Several genera at the Washington Park Arboretum are part of a multi-site nationally-accredited plant collection administered through the Plant Collections Network of the American Public Gardens Association. The Plant Collections Network is one of the most significant networks of cultivated living plant collections on Earth and is used for taxonomic studies, evaluation, breeding, and other research. The Network stewards diverse living collections at public gardens across North America to safeguard plants and share them with the world.
The Arboretum’s collections include Acer, Ilex, Magnolia, and Quercus. Presented below is one plant representing each genus.
1) Acer griseum Paperbark Maple
- This tree is native to central China and introduced to European and North American cultivation in 1901 by Earnest Henry Wilson.
- Paperbark maple is admired for its shiny, reddish-orange peeling bark and for its beautiful autumn foliage.
- Several excellent specimens can be found in the Daniel J. Hinkley Asian Maple Collection.
2) Ilex shennongjiaensis
- This holly was discovered and introduced to cultivation by the Sino-American Botanical Expedition to western Hubei in China in 1980.

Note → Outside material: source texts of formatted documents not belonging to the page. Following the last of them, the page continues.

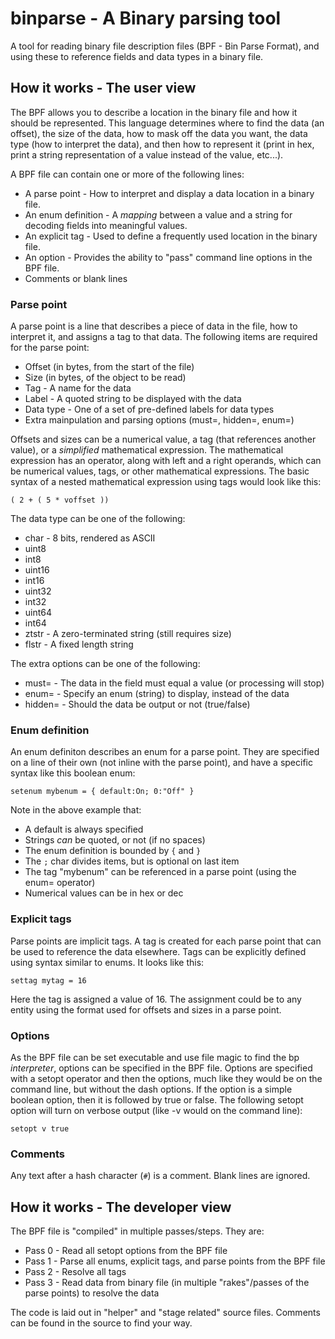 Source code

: # binparse - A Binary parsing tool

A tool for reading binary file description files (BPF - Bin Parse Format), and
using these to reference fields and data types in a binary file.

How it works - The user view
----------------------------

The BPF allows you to describe a location in the binary file and how it should be represented. This language determines where to find the data (an offset), the size of the data, how to mask off the data you want, the data type (how to interpret the data), and then how to represent it (print in hex, print a string representation of a value instead of the value, etc...).

A BPF file can contain one or more of the following lines:
 - A parse point - How to interpret and display a data location in a binary file.
 - An enum definition - A *mapping* between a value and a string for decoding fields into meaningful values.
 - An explicit tag - Used to define a frequently used location in the binary file.
 - An option - Provides the ability to "pass" command line options in the BPF file. 
 - Comments or blank lines

### Parse point

A parse point is a line that describes a piece of data in the file, how to interpret it, and assigns a tag to that data. The following items are required for the parse point:
 - Offset (in bytes, from the start of the file)
 - Size (in bytes, of the object to be read)
 - Tag - A name for the data
 - Label - A quoted string to be displayed with the data
 - Data type - One of a set of pre-defined labels for data types
 - Extra mainpulation and parsing options (must=, hidden=, enum=)

Offsets and sizes can be a numerical value, a tag (that references another
value), or a *simplified* mathematical expression. The mathematical expression
has an operator, along with left and a right operands, which can be numerical
values, tags, or other mathematical expressions. The basic syntax of a nested
mathematical expression using tags would look like this:

`( 2 + ( 5 * voffset ))`

The data type can be one of the following:
 - char - 8 bits, rendered as ASCII
 - uint8
 - int8
 - uint16
 - int16
 - uint32
 - int32
 - uint64
 - int64
 - ztstr - A zero-terminated string (still requires size)
 - flstr - A fixed length string

The extra options can be one of the following:
 - must= - The data in the field must equal a value (or processing will stop)
 - enum= - Specify an enum (string) to display, instead of the data
 - hidden= - Should the data be output or not (true/false)

### Enum definition

An enum definiton describes an enum for a parse point. They are specified on
a line of their own (not inline with the parse point), and have a specific syntax like this boolean enum:

`setenum mybenum = { default:On; 0:"Off" }`

Note in the above example that:
 - A default is always specified
 - Strings *can* be quoted, or not (if no spaces)
 - The enum definition is bounded by `{` and `}`
 - The `;` char divides items, but is optional on last item
 - The tag "mybenum" can be referenced in a parse point (using the enum= operator)
 - Numerical values can be in hex or dec

### Explicit tags

Parse points are implicit tags. A tag is created for each parse point that
can be used to reference the data elsewhere. Tags can be explicitly defined
using syntax similar to enums. It looks like this:

`settag mytag = 16`

Here the tag is assigned a value of 16. The assignment could be to any entity
using the format used for offsets and sizes in a parse point.

### Options

As the BPF file can be set executable and use file magic to find the bp
*interpreter*, options can be specified in the BPF file. Options are specified
with a setopt operator and then the options, much like they would be on the
command line, but without the dash options. If the option is a simple boolean
option, then it is followed by true or false. The following setopt option will
turn on verbose output (like -v would on the command line):

`setopt v true`

### Comments

Any text after a hash character (`#`) is a comment. Blank lines are ignored.

How it works - The developer view
---------------------------------

The BPF file is "compiled" in multiple passes/steps. They are:
 - Pass 0 - Read all setopt options from the BPF file
 - Pass 1 - Parse all enums, explicit tags, and parse points from the BPF file
 - Pass 2 - Resolve all tags
 - Pass 3 - Read data from binary file (in multiple "rakes"/passes of the
            parse points) to resolve the data

The code is laid out in "helper" and "stage related" source files. Comments can
be found in the source to find your way. 
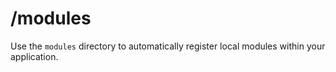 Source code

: # /modules

Use the `modules` directory to automatically register local modules within your application.
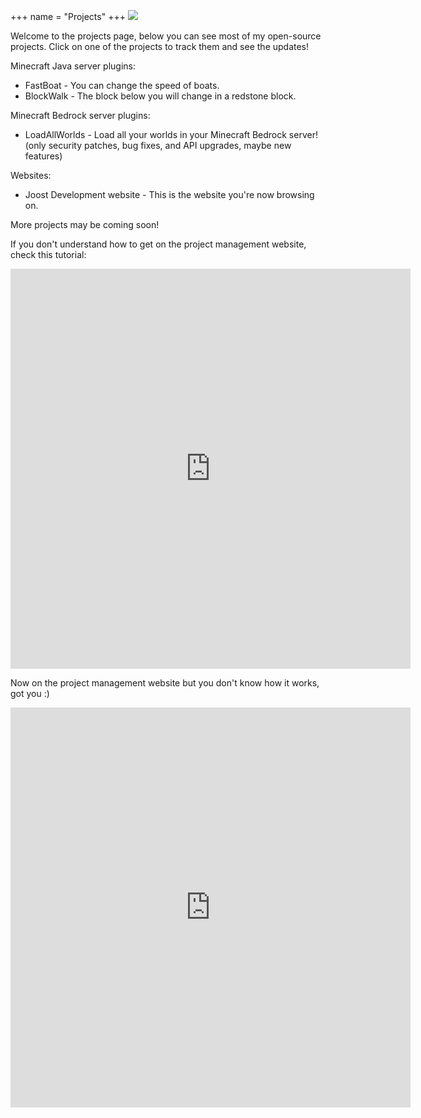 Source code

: +++
name = "Projects"
+++
![](/uploads/project-363266_1920.jpg)

Welcome to the projects page, below you can see most of my open-source projects. Click on one of the projects to track them and see the updates!

Minecraft Java server plugins:

* FastBoat - You can change the speed of boats.
* BlockWalk - The block below you will change in a redstone block.

Minecraft Bedrock server plugins:

* LoadAllWorlds - Load all your worlds in your Minecraft Bedrock server! (only security patches, bug fixes, and API upgrades, maybe new features)

Websites:

* Joost Development website - This is the website you're now browsing on.

More projects may be coming soon!

If you don't understand how to get on the project management website, check this tutorial:

<iframe src="https://scribehow.com/embed/Joost_Workflow__ARM0Rs4CTAGOAOWW9JoTHg?skipIntro=true&as=scrollable" width="640" height="640" allowfullscreen frameborder="0"></iframe>

Now on the project management website but you don't know how it works, got you :)

<iframe src="https://scribehow.com/embed/Joost_Workflow__4RSOFnKdQfO0Yjo2sfcYAQ?skipIntro=true&as=scrollable" width="640" height="640" allowfullscreen frameborder="0"></iframe> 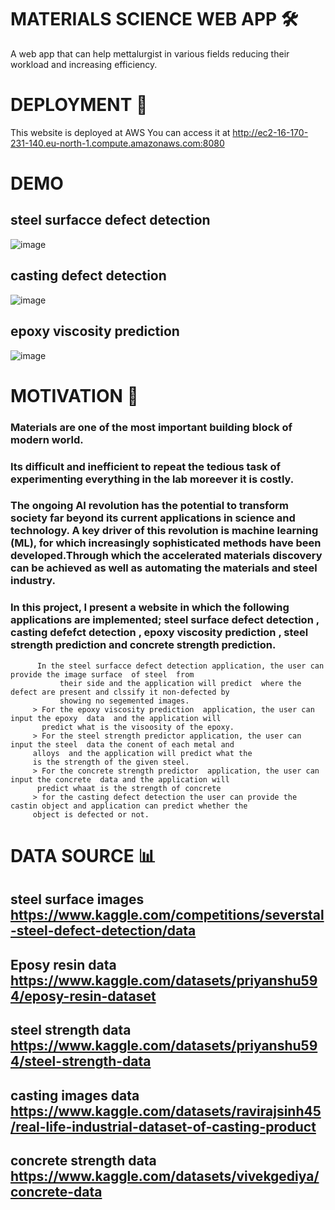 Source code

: # MATERIALS SCIENCE WEB APP 🛠️
A web app that can help mettalurgist in various fields reducing their workload and increasing efficiency.

# DEPLOYMENT 🚀

This website is deployed at AWS
You can access it at  http://ec2-16-170-231-140.eu-north-1.compute.amazonaws.com:8080

# DEMO

   ## steel surfacce defect detection 
   ![image](https://github.com/priyanshu5943/Steel-defect-detection-system/assets/105591596/270928e9-f703-43ba-8fdb-149f9d9a74ac)


   ## casting defect detection
   ![image](https://github.com/priyanshu5943/Steel-defect-detection-system/assets/105591596/aa5975f5-e915-42af-bda7-b38b70a32a41)


   ## epoxy viscosity prediction
   ![image](https://github.com/priyanshu5943/Steel-defect-detection-system/assets/105591596/28b9dfa1-3ca7-419a-8e34-7220221c1dfd)


   



# MOTIVATION 💪

### Materials are one of the most important building block of modern world.
###  Its difficult and inefficient to repeat the tedious task of experimenting everything in the lab moreever it is costly.
### The ongoing AI revolution has the potential to transform society far beyond  its current applications in science and technology. A key driver of this  revolution is machine learning (ML), for which increasingly sophisticated  methods have been developed.Through which the accelerated materials discovery can be achieved as well as automating the materials and steel industry.
### In this project, I present a website in which the following applications are implemented; steel surface defect detection , casting defefct detection , epoxy viscosity prediction , steel strength prediction and concrete strength prediction.
          In the steel surfacce defect detection application, the user can provide the image surface  of steel  from 
               their side and the application will predict  where the defect are present and clssify it non-defected by 
               showing no segemented images.
         > For the epoxy viscosity prediction  application, the user can input the epoxy  data  and the application will 
           predict what is the visoosity of the epoxy.
         > For the steel strength predictor application, the user can input the steel  data the conent of each metal and 
         alloys  and the application will predict what the 
         is the strength of the given steel.
         > For the concrete strength predictor  application, the user can input the concrete  data and the application will 
          predict whaat is the strength of concrete
         > for the casting defect detection the user can provide the castin object and application can predict whether the 
         object is defected or not.

# DATA SOURCE 📊

## steel surface images https://www.kaggle.com/competitions/severstal-steel-defect-detection/data

## Eposy resin data https://www.kaggle.com/datasets/priyanshu594/eposy-resin-dataset

## steel strength data https://www.kaggle.com/datasets/priyanshu594/steel-strength-data

## casting images data https://www.kaggle.com/datasets/ravirajsinh45/real-life-industrial-dataset-of-casting-product

## concrete strength data https://www.kaggle.com/datasets/vivekgediya/concrete-data








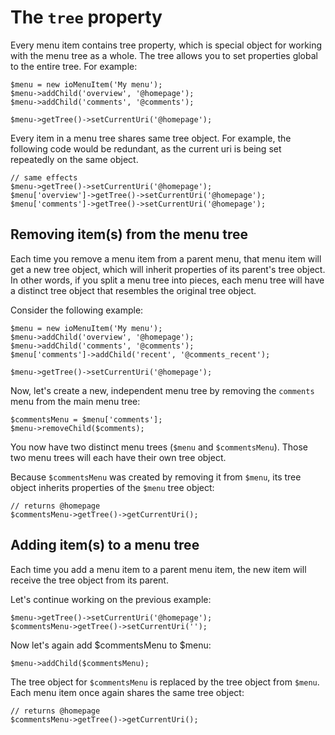 The `tree` property
=============

Every menu item contains tree property, which is special object for working
with the menu tree as a whole. The tree allows you to set properties global to
the entire tree. For example:

    $menu = new ioMenuItem('My menu');
    $menu->addChild('overview', '@homepage');
    $menu->addChild('comments', '@comments');

    $menu->getTree()->setCurrentUri('@homepage');

Every item in a menu tree shares same tree object. For example, the following
code would be redundant, as the current uri is being set repeatedly on the same
object.

    // same effects
    $menu->getTree()->setCurrentUri('@homepage');
    $menu['overview']->getTree()->setCurrentUri('@homepage');
    $menu['comments']->getTree()->setCurrentUri('@homepage');

Removing item(s) from the menu tree
---------------

Each time you remove a menu item from a parent menu, that menu item will get a
new tree object, which will inherit properties of its parent's tree object.
In other words, if you split a menu tree into pieces, each menu tree will have a
distinct tree object that resembles the original tree object.

Consider the following example:

    $menu = new ioMenuItem('My menu');
    $menu->addChild('overview', '@homepage');
    $menu->addChild('comments', '@comments');
    $menu['comments']->addChild('recent', '@comments_recent');

    $menu->getTree()->setCurrentUri('@homepage');

Now, let's create a new, independent menu tree by removing the `comments` menu
from the main menu tree:

    $commentsMenu = $menu['comments'];
    $menu->removeChild($comments);

You now have two distinct menu trees (`$menu` and `$commentsMenu`). Those two
menu trees will each have their own tree object.

Because `$commentsMenu` was created by removing it from `$menu`, its tree object
inherits properties of the `$menu` tree object:

    // returns @homepage
    $commentsMenu->getTree()->getCurrentUri();

Adding item(s) to a menu tree
---------------

Each time you add a menu item to a parent menu item, the new item will receive
the tree object from its parent.

Let's continue working on the previous example:

    $menu->getTree()->setCurrentUri('@homepage');
    $commentsMenu->getTree()->setCurrentUri('');

Now let's again add $commentsMenu to $menu:

    $menu->addChild($commentsMenu);

The tree object for `$commentsMenu` is replaced by the tree object from `$menu`.
Each menu item once again shares the same tree object:

    // returns @homepage
    $commentsMenu->getTree()->getCurrentUri();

- Two specimens are located in the Eurasian clade section of the Ilex Collection, which is along Lake Washington Boulevard, north of the Seattle Japanese Garden.
3) Magnolia grandiflora ‘Goliath’ Goliath Southern Magnolia
- This southern Magnolia is native to the southeastern United States from Virginia to central Florida and west to eastern Texas.
- They are valued in horticulture for their large white, lemon-scented flowers.
- This cultivar can be found in the Magnolia Collection along Arboretum Drive.
4) Quercus myrsinifolia Bamboo Oak
- This oak is native to eastern, central, and southeastern China, Japan, Korea, Laos, northern Thailand, and Vietnam.
- It features evergreen leaves that are long and narrow with a pointed tip like a bamboo leaf, a dense canopy with long twisting branches, and new growth that is bright red.
- An excellent specimen can be found at the top of the small hill in the Quercus Collection.